§ Required action
The records below must be transcribed precisely and in full.

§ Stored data
__________

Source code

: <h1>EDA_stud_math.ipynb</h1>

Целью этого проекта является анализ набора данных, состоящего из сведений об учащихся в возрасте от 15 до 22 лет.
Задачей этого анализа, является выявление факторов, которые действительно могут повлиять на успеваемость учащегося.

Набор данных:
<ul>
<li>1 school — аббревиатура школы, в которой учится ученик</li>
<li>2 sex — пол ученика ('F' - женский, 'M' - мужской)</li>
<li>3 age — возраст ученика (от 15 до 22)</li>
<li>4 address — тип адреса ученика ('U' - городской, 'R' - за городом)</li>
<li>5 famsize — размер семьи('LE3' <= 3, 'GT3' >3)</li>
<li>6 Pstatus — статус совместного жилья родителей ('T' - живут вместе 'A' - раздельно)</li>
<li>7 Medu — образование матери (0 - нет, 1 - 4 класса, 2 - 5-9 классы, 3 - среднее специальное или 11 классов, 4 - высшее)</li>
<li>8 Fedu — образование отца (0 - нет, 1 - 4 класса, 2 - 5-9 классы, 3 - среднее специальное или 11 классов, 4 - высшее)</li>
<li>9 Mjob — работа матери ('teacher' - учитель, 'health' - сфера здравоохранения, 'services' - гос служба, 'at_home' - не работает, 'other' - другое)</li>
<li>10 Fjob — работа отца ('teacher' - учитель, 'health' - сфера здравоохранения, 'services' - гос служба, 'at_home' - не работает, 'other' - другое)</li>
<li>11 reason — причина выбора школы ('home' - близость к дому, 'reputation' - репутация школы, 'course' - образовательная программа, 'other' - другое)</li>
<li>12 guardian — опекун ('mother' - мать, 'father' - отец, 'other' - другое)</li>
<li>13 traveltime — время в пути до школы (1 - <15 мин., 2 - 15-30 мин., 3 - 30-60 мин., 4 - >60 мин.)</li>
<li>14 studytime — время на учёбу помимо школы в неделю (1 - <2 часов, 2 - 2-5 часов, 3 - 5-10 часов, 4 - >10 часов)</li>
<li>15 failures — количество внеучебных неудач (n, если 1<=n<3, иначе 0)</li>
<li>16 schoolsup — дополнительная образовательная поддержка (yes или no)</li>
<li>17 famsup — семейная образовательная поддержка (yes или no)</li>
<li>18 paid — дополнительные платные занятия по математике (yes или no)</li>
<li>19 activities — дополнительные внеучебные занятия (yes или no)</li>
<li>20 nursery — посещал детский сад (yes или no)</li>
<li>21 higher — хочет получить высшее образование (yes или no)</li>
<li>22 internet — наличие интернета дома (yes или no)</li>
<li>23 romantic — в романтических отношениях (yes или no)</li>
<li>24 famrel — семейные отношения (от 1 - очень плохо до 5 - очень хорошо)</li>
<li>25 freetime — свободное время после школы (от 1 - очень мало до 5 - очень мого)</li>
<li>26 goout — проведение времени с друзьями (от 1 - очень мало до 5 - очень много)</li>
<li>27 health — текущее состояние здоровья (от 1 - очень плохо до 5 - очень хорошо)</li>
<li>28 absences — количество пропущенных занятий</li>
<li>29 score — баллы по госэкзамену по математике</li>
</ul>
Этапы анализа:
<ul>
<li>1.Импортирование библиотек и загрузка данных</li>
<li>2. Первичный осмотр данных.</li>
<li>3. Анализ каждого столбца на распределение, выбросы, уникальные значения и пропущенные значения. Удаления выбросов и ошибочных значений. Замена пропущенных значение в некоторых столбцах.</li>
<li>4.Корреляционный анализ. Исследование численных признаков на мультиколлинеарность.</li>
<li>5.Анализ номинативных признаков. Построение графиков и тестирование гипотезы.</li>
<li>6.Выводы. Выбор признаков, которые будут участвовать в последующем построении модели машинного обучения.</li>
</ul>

__________

§ Exercise result
Source code

: <h1>EDA_stud_math.ipynb</h1>

Целью этого проекта является анализ набора данных, состоящего из сведений об учащихся в возрасте от 15 до 22 лет.
Задачей этого анализа, является выявление факторов, которые действительно могут повлиять на успеваемость учащегося.

Набор данных:
<ul>
<li>1 school — аббревиатура школы, в которой учится ученик</li>
<li>2 sex — пол ученика ('F' - женский, 'M' - мужской)</li>
<li>3 age — возраст ученика (от 15 до 22)</li>
<li>4 address — тип адреса ученика ('U' - городской, 'R' - за городом)</li>
<li>5 famsize — размер семьи('LE3' <= 3, 'GT3' >3)</li>
<li>6 Pstatus — статус совместного жилья родителей ('T' - живут вместе 'A' - раздельно)</li>
<li>7 Medu — образование матери (0 - нет, 1 - 4 класса, 2 - 5-9 классы, 3 - среднее специальное или 11 классов, 4 - высшее)</li>
<li>8 Fedu — образование отца (0 - нет, 1 - 4 класса, 2 - 5-9 классы, 3 - среднее специальное или 11 классов, 4 - высшее)</li>
<li>9 Mjob — работа матери ('teacher' - учитель, 'health' - сфера здравоохранения, 'services' - гос служба, 'at_home' - не работает, 'other' - другое)</li>
<li>10 Fjob — работа отца ('teacher' - учитель, 'health' - сфера здравоохранения, 'services' - гос служба, 'at_home' - не работает, 'other' - другое)</li>
<li>11 reason — причина выбора школы ('home' - близость к дому, 'reputation' - репутация школы, 'course' - образовательная программа, 'other' - другое)</li>
<li>12 guardian — опекун ('mother' - мать, 'father' - отец, 'other' - другое)</li>
<li>13 traveltime — время в пути до школы (1 - <15 мин., 2 - 15-30 мин., 3 - 30-60 мин., 4 - >60 мин.)</li>
<li>14 studytime — время на учёбу помимо школы в неделю (1 - <2 часов, 2 - 2-5 часов, 3 - 5-10 часов, 4 - >10 часов)</li>
<li>15 failures — количество внеучебных неудач (n, если 1<=n<3, иначе 0)</li>
<li>16 schoolsup — дополнительная образовательная поддержка (yes или no)</li>
<li>17 famsup — семейная образовательная поддержка (yes или no)</li>
<li>18 paid — дополнительные платные занятия по математике (yes или no)</li>
<li>19 activities — дополнительные внеучебные занятия (yes или no)</li>
<li>20 nursery — посещал детский сад (yes или no)</li>
<li>21 higher — хочет получить высшее образование (yes или no)</li>
<li>22 internet — наличие интернета дома (yes или no)</li>
<li>23 romantic — в романтических отношениях (yes или no)</li>
<li>24 famrel — семейные отношения (от 1 - очень плохо до 5 - очень хорошо)</li>
<li>25 freetime — свободное время после школы (от 1 - очень мало до 5 - очень мого)</li>
<li>26 goout — проведение времени с друзьями (от 1 - очень мало до 5 - очень много)</li>
<li>27 health — текущее состояние здоровья (от 1 - очень плохо до 5 - очень хорошо)</li>
<li>28 absences — количество пропущенных занятий</li>
<li>29 score — баллы по госэкзамену по математике</li>
</ul>
Этапы анализа:
<ul>
<li>1.Импортирование библиотек и загрузка данных</li>
<li>2. Первичный осмотр данных.</li>
<li>3. Анализ каждого столбца на распределение, выбросы, уникальные значения и пропущенные значения. Удаления выбросов и ошибочных значений. Замена пропущенных значение в некоторых столбцах.</li>
<li>4.Корреляционный анализ. Исследование численных признаков на мультиколлинеарность.</li>
<li>5.Анализ номинативных признаков. Построение графиков и тестирование гипотезы.</li>
<li>6.Выводы. Выбор признаков, которые будут участвовать в последующем построении модели машинного обучения.</li>
</ul>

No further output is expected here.